In the nineteenth and twentieth century, New Orleans was the hub of breweries in Louisiana. The first manufacturing establishment in the city of New Orleans was a brewery built by Pierre Dreux called La Brassiere in January 1723. In 1852, Louis and Samuel Fasnacht purchased property on Poeyfarre Street and started Fasnacht Brewery, which they sold to Erath and Company Brewery in 1869. The New Orleans Brewing Assoc. (1890) was founded out of a six brewery merger at the site of Louisiana Brewing Co. (1885). The brewery was located at Jackson Avenue and Tchoupitoulas Street and brands included 4-X Beer, Double Eagle Ale and Eagle Beer.
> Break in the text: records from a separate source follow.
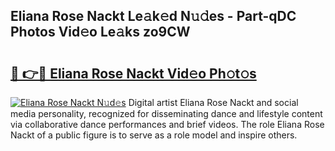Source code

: ## Eliana Rose Nackt Le𝚊k𝚎d N𝚞𝚍es - Part-qDC Photos Vid𝚎o Le𝚊ks zo9CW

# <h2><a href="http://fb9cng.evod.top/?m=Eliana+Rose+Nackt">🔗 👉🔴 Eliana Rose Nackt Vid𝚎o Ph𝚘t𝚘s</a></h2>

[![Eliana Rose Nackt N𝚞d𝚎s](https://i.imgur.com/8V9OHl7.gif)](http://fb9cng.evod.top/?m=Eliana+Rose+Nackt)
Digital artist Eliana Rose Nackt and social media personality, recognized for disseminating dance and lifestyle content via collaborative dance performances and brief videos. The role Eliana Rose Nackt of a public figure is to serve as a role model and inspire others. 
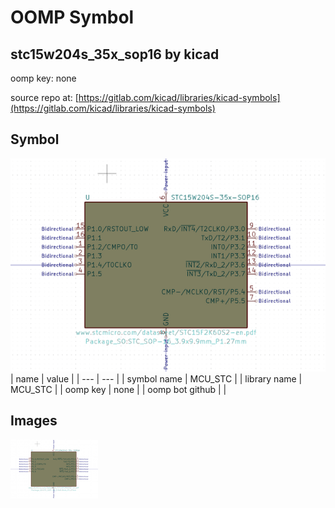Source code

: # OOMP Symbol  
## stc15w204s_35x_sop16  by kicad  
  
oomp key: none  
  
source repo at: [https://gitlab.com/kicad/libraries/kicad-symbols](https://gitlab.com/kicad/libraries/kicad-symbols)  
## Symbol  
  
[![working.png](working_600.png)](working.png)  
| name | value | 
| --- | --- | 
| symbol name | MCU_STC | 
| library name | MCU_STC | 
| oomp key | none | 
| oomp bot github |  | 
## Images  
  
[![working.png](working_140.png)](working.png)  
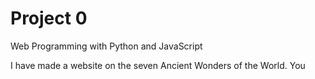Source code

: # Project 0

Web Programming with Python and JavaScript

I have made a website on the seven Ancient Wonders of the World. You 
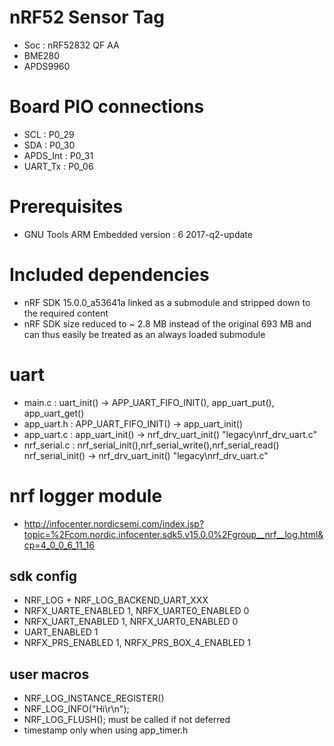 # nRF52 Sensor Tag
* Soc : nRF52832 QF AA
* BME280
* APDS9960

# Board PIO connections
* SCL       : P0_29
* SDA       : P0_30
* APDS_Int  : P0_31
* UART_Tx   : P0_06

# Prerequisites
* GNU Tools ARM Embedded version : 6 2017-q2-update

# Included dependencies
* nRF SDK 15.0.0_a53641a linked as a submodule and stripped down to the required content
* nRF SDK size reduced to ~ 2.8 MB instead of the original 693 MB and can thus easily be treated as an always loaded submodule

# uart
* main.c        : uart_init() -> APP_UART_FIFO_INIT(), app_uart_put(), app_uart_get()
* app_uart.h    : APP_UART_FIFO_INIT() -> app_uart_init()
* app_uart.c    : app_uart_init() -> nrf_drv_uart_init() "legacy\nrf_drv_uart.c"
* nrf_serial.c  : nrf_serial_init(),nrf_serial_write(),nrf_serial_read()
                  nrf_serial_init() -> nrf_drv_uart_init() "legacy\nrf_drv_uart.c"

# nrf logger module
* http://infocenter.nordicsemi.com/index.jsp?topic=%2Fcom.nordic.infocenter.sdk5.v15.0.0%2Fgroup__nrf__log.html&cp=4_0_0_6_11_16
## sdk config
* NRF_LOG + NRF_LOG_BACKEND_UART_XXX
* NRFX_UARTE_ENABLED 1, NRFX_UARTE0_ENABLED 0
* NRFX_UART_ENABLED 1, NRFX_UART0_ENABLED 0
* UART_ENABLED 1
* NRFX_PRS_ENABLED 1, NRFX_PRS_BOX_4_ENABLED 1
## user macros
* NRF_LOG_INSTANCE_REGISTER()
* NRF_LOG_INFO("Hi\r\n");   
* NRF_LOG_FLUSH(); must be called if not deferred
* timestamp only when using app_timer.h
Jackson Brewing Co. opened in 1890 on Decatur Street, Regal beer made at the American Brewing Co. (1891) on Bienville Street, Columbia Brewing Co. (1899) on Elysian Fields Avenue, Dixie Brewing Co. (1907) on Tulane Avenue, National Brewing Co. (1911) on Gravier Street, Union Brewing Corp. (1911) on N. Robertson Street and Falstaff Brewing Corp. (1936) on Gravier Street.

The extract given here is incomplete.